Dec 24, 2018

PUERTA ENTRE NIHILISMO Y VERDAD


Notemos que el prólogo o presentación de la película Rashomon se sitúa en el frío y decrépito templo-puerta japonés, donde se congregan bajo una fuerte lluvia y terriblemente afectados: un monje y un leñador. Éste se exclama: “no lo entiendo”, “no entiendo absolutamente nada”. El monje, obstinadamente cabizbajo, afirma que han presenciado algo muy sorprendente y “horroroso” pues, “después de haberlo visto, no creo que pueda confiar en nadie más”.  

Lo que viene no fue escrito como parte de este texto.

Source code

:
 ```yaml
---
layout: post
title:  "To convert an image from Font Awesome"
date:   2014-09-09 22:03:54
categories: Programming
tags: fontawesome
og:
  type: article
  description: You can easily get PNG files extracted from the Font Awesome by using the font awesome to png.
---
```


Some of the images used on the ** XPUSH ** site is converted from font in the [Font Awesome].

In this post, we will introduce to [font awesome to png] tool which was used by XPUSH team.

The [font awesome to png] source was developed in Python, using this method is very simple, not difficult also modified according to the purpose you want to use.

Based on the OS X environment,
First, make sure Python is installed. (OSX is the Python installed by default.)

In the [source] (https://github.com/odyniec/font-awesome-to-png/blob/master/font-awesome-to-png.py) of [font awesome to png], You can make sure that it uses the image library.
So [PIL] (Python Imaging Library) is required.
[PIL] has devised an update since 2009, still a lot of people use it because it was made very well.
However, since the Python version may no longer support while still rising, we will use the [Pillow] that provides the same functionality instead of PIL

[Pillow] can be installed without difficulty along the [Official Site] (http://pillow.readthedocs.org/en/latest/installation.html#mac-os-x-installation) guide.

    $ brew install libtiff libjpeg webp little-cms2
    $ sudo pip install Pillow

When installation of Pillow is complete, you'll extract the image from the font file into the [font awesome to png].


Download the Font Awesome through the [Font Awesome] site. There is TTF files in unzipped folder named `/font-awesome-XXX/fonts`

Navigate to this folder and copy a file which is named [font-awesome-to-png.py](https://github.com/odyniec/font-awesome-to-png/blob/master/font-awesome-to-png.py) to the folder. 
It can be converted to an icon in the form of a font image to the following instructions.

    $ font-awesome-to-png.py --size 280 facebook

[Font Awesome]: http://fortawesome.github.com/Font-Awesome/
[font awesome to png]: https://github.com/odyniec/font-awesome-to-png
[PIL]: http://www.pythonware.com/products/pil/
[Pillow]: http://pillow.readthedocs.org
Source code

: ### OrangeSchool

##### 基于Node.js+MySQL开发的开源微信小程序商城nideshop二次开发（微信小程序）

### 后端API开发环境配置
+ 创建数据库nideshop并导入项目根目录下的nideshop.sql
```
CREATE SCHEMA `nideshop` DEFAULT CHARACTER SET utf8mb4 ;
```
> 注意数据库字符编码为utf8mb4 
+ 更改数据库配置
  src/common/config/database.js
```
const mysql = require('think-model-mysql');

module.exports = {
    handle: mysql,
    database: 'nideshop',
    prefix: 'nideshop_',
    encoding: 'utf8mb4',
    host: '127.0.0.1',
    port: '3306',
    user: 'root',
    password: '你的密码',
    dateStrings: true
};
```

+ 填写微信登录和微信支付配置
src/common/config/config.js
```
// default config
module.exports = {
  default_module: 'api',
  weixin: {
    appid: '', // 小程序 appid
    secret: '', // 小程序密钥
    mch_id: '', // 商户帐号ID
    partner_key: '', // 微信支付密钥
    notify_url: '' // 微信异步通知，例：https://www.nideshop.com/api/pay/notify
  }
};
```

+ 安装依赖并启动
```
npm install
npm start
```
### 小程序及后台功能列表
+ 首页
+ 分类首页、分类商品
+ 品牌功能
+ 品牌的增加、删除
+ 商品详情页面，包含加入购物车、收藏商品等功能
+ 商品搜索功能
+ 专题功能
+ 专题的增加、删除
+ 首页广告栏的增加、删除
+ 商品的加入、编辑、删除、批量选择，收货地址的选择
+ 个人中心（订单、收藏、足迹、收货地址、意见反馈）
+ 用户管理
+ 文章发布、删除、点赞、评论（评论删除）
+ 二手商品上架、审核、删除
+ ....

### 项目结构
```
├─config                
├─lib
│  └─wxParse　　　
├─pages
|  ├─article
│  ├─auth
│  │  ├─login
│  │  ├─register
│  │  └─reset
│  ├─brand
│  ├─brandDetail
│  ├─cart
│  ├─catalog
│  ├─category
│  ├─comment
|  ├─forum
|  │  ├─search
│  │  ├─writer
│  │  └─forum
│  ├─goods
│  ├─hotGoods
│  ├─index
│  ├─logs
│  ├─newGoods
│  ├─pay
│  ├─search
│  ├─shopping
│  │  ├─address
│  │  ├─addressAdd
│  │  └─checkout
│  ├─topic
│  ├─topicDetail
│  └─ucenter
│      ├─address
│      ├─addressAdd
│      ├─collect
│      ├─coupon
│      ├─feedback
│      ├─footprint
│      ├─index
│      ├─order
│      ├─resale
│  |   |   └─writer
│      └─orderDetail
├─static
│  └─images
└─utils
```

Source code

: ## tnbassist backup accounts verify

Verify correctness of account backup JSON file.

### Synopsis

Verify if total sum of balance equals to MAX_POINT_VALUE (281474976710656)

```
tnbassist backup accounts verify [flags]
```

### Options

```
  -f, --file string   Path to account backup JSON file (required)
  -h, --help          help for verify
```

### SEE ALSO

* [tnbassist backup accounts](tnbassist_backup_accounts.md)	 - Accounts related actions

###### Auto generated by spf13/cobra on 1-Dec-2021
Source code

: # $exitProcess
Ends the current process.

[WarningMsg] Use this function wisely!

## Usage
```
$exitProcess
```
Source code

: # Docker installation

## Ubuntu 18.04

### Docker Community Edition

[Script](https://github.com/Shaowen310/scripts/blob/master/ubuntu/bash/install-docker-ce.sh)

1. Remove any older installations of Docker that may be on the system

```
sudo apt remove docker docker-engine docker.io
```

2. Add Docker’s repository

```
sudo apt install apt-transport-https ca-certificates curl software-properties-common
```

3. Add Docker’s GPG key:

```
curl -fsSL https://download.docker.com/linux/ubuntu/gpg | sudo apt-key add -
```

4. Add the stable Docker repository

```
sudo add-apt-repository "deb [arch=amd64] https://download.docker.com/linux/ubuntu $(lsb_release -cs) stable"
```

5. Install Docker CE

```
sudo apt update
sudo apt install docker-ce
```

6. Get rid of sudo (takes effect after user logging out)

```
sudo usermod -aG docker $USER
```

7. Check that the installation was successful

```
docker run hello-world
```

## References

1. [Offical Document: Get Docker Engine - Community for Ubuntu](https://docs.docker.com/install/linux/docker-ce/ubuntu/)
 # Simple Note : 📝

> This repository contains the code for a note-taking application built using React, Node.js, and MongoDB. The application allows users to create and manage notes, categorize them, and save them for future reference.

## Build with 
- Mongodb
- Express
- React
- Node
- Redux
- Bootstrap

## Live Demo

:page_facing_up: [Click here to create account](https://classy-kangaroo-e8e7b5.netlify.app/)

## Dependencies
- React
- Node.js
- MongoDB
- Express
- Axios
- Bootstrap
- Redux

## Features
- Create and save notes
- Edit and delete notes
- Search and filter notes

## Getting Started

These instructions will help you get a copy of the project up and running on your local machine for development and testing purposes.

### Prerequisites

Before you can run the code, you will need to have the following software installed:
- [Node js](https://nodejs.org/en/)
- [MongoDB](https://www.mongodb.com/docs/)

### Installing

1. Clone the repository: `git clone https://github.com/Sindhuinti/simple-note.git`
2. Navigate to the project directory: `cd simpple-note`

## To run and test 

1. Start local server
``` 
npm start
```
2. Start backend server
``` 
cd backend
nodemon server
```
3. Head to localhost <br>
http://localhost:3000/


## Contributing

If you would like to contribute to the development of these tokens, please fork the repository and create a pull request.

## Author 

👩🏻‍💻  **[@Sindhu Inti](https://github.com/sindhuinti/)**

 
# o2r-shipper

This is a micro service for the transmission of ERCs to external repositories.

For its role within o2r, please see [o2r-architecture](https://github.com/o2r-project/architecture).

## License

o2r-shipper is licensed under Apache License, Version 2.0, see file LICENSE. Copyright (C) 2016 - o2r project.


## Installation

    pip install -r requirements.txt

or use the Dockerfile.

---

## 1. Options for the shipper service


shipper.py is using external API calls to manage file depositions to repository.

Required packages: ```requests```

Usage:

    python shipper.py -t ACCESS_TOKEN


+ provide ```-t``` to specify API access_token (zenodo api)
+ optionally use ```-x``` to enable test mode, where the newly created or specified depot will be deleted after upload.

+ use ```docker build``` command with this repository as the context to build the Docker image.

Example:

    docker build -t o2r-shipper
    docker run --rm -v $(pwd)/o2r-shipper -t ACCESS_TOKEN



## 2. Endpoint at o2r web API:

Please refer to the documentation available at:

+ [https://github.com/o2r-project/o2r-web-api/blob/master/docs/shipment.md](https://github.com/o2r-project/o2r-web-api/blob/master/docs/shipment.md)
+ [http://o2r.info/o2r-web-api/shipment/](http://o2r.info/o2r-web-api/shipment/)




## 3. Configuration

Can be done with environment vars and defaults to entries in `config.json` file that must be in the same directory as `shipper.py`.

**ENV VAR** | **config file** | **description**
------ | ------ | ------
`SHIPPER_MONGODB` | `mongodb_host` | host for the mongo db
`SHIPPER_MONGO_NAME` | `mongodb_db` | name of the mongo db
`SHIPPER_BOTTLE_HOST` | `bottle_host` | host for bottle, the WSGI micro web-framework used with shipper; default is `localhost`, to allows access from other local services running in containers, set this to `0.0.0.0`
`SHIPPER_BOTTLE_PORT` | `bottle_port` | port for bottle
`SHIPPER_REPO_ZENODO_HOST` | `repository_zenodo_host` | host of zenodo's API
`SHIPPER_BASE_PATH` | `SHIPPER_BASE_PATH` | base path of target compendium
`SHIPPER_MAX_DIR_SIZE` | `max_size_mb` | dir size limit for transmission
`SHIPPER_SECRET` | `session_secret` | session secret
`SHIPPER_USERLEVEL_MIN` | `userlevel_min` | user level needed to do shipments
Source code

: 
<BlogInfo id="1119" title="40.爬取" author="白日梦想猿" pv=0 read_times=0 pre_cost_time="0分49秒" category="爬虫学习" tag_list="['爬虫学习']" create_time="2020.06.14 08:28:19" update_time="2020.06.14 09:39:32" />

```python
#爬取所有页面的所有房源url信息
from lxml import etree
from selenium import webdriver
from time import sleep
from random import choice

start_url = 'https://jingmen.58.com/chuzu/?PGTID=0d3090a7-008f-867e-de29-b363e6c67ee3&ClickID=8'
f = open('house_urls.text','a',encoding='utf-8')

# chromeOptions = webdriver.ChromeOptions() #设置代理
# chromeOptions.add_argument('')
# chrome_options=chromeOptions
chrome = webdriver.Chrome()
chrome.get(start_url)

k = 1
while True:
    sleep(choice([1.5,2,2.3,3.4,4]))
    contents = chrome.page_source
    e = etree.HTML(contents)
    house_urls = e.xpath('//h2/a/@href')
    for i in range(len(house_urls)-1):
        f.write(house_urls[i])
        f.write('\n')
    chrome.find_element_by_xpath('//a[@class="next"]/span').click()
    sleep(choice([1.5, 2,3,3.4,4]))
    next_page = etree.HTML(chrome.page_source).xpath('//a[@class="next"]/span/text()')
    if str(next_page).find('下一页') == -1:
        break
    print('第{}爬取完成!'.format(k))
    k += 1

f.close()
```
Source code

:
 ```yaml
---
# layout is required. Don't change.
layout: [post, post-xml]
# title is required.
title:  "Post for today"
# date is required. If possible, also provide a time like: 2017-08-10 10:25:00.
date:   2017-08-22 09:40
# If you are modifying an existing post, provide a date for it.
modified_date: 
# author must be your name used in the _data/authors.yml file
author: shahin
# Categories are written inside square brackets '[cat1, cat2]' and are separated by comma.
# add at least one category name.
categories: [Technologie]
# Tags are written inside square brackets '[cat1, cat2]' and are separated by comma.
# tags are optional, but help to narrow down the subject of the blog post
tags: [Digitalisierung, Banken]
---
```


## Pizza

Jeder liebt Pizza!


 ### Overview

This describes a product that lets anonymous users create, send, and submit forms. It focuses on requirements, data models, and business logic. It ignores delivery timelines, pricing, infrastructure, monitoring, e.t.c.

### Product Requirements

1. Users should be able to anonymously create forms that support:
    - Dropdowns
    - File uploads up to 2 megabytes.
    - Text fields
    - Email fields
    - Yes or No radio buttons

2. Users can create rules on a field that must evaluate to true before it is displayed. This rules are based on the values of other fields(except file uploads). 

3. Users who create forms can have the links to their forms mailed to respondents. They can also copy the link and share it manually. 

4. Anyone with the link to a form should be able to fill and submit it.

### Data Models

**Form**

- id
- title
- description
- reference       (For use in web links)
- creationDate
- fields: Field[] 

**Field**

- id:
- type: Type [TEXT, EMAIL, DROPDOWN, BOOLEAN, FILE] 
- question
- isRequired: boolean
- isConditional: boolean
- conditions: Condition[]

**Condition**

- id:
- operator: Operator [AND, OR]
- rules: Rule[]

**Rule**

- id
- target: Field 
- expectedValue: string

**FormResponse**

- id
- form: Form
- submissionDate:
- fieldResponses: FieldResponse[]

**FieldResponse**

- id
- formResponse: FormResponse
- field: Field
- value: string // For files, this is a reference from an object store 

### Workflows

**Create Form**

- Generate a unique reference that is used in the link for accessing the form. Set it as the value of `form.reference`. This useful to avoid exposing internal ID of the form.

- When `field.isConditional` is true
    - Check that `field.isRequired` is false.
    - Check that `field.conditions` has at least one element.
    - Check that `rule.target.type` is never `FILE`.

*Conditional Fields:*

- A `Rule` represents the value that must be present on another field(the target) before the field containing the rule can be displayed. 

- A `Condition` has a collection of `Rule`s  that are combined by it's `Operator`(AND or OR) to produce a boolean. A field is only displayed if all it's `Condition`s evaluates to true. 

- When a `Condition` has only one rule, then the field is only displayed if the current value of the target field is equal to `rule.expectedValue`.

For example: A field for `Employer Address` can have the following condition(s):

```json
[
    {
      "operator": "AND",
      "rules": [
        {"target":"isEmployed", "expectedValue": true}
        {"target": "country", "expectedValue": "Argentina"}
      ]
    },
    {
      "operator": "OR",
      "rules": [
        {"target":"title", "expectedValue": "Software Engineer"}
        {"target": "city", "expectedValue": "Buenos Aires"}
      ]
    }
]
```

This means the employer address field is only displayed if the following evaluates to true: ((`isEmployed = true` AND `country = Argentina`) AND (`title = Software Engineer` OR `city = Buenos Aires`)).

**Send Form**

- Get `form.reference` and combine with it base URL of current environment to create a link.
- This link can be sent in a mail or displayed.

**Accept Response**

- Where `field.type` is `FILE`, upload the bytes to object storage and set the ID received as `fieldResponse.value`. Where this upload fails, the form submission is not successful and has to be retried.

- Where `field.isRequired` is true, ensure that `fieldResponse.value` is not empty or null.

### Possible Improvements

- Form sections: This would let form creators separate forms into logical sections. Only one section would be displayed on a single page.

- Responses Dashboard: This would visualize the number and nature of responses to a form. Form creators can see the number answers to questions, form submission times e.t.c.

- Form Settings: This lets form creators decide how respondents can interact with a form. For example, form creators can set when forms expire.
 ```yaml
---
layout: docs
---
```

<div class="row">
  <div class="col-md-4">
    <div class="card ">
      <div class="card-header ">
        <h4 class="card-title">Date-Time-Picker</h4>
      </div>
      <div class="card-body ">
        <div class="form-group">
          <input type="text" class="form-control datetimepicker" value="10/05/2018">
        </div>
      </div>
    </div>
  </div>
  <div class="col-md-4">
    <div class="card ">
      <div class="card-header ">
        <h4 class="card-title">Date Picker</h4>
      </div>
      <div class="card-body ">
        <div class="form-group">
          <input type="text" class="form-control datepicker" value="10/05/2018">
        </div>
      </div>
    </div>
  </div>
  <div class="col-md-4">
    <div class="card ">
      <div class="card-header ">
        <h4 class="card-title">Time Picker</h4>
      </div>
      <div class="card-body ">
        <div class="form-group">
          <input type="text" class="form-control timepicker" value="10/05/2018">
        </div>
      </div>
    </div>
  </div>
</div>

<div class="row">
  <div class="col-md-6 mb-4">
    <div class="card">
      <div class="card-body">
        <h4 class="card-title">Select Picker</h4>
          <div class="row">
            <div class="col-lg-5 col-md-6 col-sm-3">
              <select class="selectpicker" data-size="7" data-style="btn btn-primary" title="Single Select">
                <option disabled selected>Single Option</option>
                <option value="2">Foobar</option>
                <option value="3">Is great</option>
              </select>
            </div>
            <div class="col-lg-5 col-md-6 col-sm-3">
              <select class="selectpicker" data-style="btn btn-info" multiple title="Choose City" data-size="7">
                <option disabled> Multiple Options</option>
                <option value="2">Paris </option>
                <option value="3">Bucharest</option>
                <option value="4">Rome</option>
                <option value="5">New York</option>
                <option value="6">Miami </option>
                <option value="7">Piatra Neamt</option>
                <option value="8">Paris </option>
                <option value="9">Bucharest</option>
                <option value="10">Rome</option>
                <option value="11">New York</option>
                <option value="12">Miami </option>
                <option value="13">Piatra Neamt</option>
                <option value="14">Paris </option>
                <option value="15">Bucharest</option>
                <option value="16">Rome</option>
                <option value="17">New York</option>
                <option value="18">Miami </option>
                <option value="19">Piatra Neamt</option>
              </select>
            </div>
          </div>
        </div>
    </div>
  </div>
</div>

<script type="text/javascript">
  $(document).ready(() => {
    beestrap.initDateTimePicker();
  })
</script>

Ello despierta el interés de un recién llegado que busca refugiarse de la lluvia y que, significativamente, hace leña con el viejo templo para secarse al fuego. Se sorprende de esas angustiadas exclamaciones y, con desparpajo y  mientras se seca al fuego, inquiere por ellas, propiciando que le expliquen las versiones del bandolero, la dama y el samurai sobre lo sucedido en el bosque.


Como vemos, el debate en el templo (como la lechuza de Minerva) tan sólo puede formularse postfactum, tan sólo levanta su vuelo postfestum, cuando los acontecimientos en el bosque han culminado y periclitado, pero –y esto es muy significativo- cuando todavía no han desvelado su secreto, cuando todavía no han sido conocidos, conceptualizados rigurosamente, ni elevados a idea -diría Hegel-. 

Como la reflexión respecto a la vida, el conflicto teorético en el templo se refiere metalingüísticamente y filosóficamente al conflicto vivido en el bosque. Usando expresiones de Hegel, cuando el debate teorético y filosófico “pinta gris sobre gris, entonces una forma de la vida ya ha envejecido, y con gris sobre gris no puede ser rejuvenecida {ni enmendada}, sino sólo conocida.”[1] Es decir tan sólo se puede intentar superar las consecuencias psicológicas y epistemológicas del “efecto Rashomon”, y determinar la verdad. 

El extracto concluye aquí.